BoneKEy-Osteovision | Commentary
Genetics of osteoporosis: Of mice and men
DOI:10.1138/2001051
The past few years has seen an explosion of interest in the genetic determinants of bone disease and much of this work has focussed on osteoporosis. Osteoporosis is a difficult disease to study from a genetic viewpoint because it is complex condition which is caused by an interaction between several environmental factors and a multitude of different genes. Many approaches have been used to identify the genes responsible for osteoporosis in man, including studies of candidate genes in unrelated individuals and linkage studies in families or sib-pairs (). Another approach which has become increasingly popular is to conduct genetic mapping in experimental animals. Most of this work has focused on the identification of chromosomal regions (quantitative trait loci; QTL's) that regulate bone mineral density (BMD) () but other traits such as bone fragility, bone regenerative capacity and trabecular microstructure have also been successfully mapped ().
Initial detection of QTL's has mostly been achieved by genetic mapping studies in the progeny of crosses between two inbred mouse strains. The procedure, as applied to the detection of BMD QTL's, involves crossing one inbred mouse strain which has low BMD with another mouse strain which has high BMD (). The resulting offspring (the F1 generation) typically have BMD values between those of the parental strains because each mouse inherits a set of low BMD alleles from one parent and a set of high BMD alleles from the other parent. The next step is to intercross the F1's with one another, or backcross the F1's with one of the parental strains to create a second generation (F2). These mice have varying levels of BMD, ranging from low to high, because of recombination between the parental alleles and segregation of these alleles in the offspring. By genotyping the F2 generation of mice and correlating genotype with phenotype, it is possible to identify regions of the genome (QTL) that segregate with BMD and hence show evidence of linkage to BMD.

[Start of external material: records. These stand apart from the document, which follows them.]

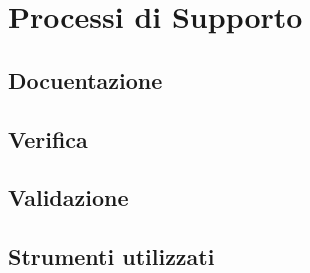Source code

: \section{Processi di Supporto}
	\subsection{Docuentazione}
	\subsection{Verifica}
	\subsection{Validazione}
	\subsection{Strumenti utilizzati}
	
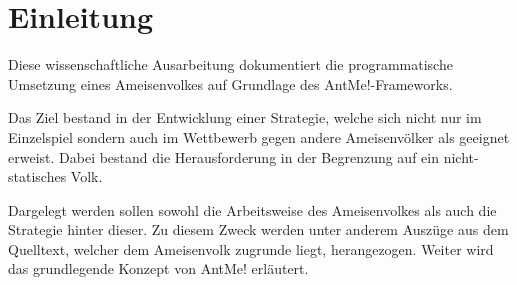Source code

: \section{Einleitung}

Diese wissenschaftliche Ausarbeitung dokumentiert die programmatische Umsetzung eines Ameisenvolkes auf Grundlage des AntMe!-Frameworks.

Das Ziel bestand in der Entwicklung einer Strategie, welche sich nicht nur im Einzelspiel sondern auch im Wettbewerb gegen andere Ameisenvölker als geeignet erweist. Dabei bestand die Herausforderung in der Begrenzung auf ein nicht-statisches Volk.

Dargelegt werden sollen sowohl die Arbeitsweise des Ameisenvolkes als auch die Strategie hinter dieser. Zu diesem Zweck werden unter anderem Auszüge aus dem Quelltext, welcher dem Ameisenvolk zugrunde liegt, herangezogen. Weiter wird das grundlegende Konzept von AntMe! erläutert.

Another approach is to analyse BMD in recombinant inbred (RI) strains of mice (). The RI strains are derived from the F2 generation of an inbred strain cross by carrying out further brother x sister matings for several (>20) generations. As the result of this breeding program, RI mice develop fixed recombination points between the parental chromosomes and become homozygous for alternating stretches of chromosome derived from one or other parental strain. Any variation in BMD between the different RI strains is due to inheritance of QTL's that regulate BMD. Detection of these QTL's in RI mice also depends on conducting a genome-wide scan and correlating genotype with phenotype, but many RI strains - including those used by Klein and colleagues () - have already been extensively genotyped for multiple genetic markers, allowing investigators to conduct a genome wide search in silico and assign QTL's by simply looking at genotype data held on existing databases ().
Whatever method is used, mouse linkage studies generally result in the identification of a large chromosomal interval (10-30 cM) which must be narrowed down to have a reasonable chance of identifying the gene or genes responsible. The usual strategy employed is to create congenic strains through repetitive backcrossing (). This technique helps to pinpoint specific regions of interest, and can facilitate the identification of the functional gene within a QTL. The development of congenic strains involves transfer of a chromosomal segment from one strain onto the genetic background of another (background) strain. By genotyping a segregating population of animals for two markers flanking the QTL of interest, and breeding mice heterozygous for those markers back to a progenitor strain, a small segment of DNA containing the QTL of interest is gradually moved with each succeeding generation into the inbred progenitor background. The production of congenic strains requires some time and effort, but the payoff is enormous since the influence of an individual QTL on any trait can be tested by comparing the congenic with the background strain at any level from the molecular to the physiological.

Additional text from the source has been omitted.